:: Provided entries

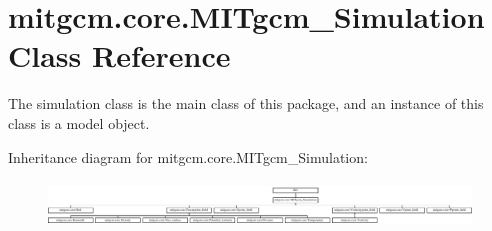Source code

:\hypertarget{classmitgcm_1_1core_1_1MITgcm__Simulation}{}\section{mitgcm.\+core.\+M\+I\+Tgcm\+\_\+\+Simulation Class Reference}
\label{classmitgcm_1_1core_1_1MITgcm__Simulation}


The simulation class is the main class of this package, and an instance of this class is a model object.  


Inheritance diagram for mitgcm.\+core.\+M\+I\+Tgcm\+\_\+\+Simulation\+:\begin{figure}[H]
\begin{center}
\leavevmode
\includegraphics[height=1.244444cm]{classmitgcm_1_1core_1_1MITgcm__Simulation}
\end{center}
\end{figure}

::::
:: Provided entries

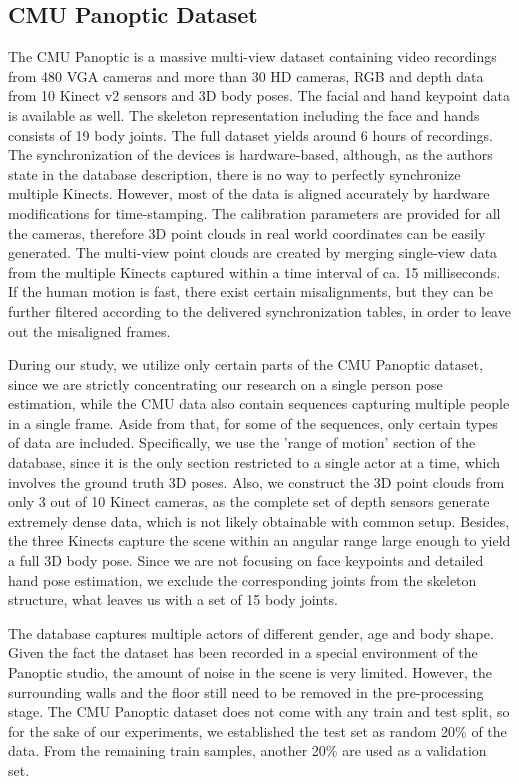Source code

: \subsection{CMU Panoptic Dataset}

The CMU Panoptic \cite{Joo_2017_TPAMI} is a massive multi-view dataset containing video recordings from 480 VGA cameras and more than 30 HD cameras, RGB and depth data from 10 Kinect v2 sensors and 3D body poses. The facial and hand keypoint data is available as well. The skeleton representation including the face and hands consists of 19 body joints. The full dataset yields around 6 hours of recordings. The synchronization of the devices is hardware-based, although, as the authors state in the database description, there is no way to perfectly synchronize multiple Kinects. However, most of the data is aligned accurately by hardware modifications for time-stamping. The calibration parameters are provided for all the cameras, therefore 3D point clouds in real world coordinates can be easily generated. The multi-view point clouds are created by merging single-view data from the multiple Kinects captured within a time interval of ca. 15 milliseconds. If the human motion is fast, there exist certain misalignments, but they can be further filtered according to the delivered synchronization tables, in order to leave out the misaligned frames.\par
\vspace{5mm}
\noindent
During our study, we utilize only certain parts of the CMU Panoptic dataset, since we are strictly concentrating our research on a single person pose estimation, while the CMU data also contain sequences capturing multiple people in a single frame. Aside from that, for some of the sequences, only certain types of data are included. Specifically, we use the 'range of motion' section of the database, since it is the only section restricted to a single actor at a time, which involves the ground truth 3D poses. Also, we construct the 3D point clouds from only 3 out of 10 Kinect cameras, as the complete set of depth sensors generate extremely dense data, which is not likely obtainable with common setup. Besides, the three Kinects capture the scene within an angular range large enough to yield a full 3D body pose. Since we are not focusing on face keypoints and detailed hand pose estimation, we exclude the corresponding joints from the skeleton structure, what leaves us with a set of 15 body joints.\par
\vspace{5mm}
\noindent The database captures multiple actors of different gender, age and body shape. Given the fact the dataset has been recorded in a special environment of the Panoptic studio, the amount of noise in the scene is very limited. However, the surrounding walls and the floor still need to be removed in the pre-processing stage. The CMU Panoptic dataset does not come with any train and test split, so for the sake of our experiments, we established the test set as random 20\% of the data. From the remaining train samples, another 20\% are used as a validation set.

::::

### About this exercise:
Using the records above, copy each line that contains "begin".

### Answer space:
Inheritance diagram for mitgcm.\+core.\+M\+I\+Tgcm\+\_\+\+Simulation\+:\begin{figure}[H]
\begin{center}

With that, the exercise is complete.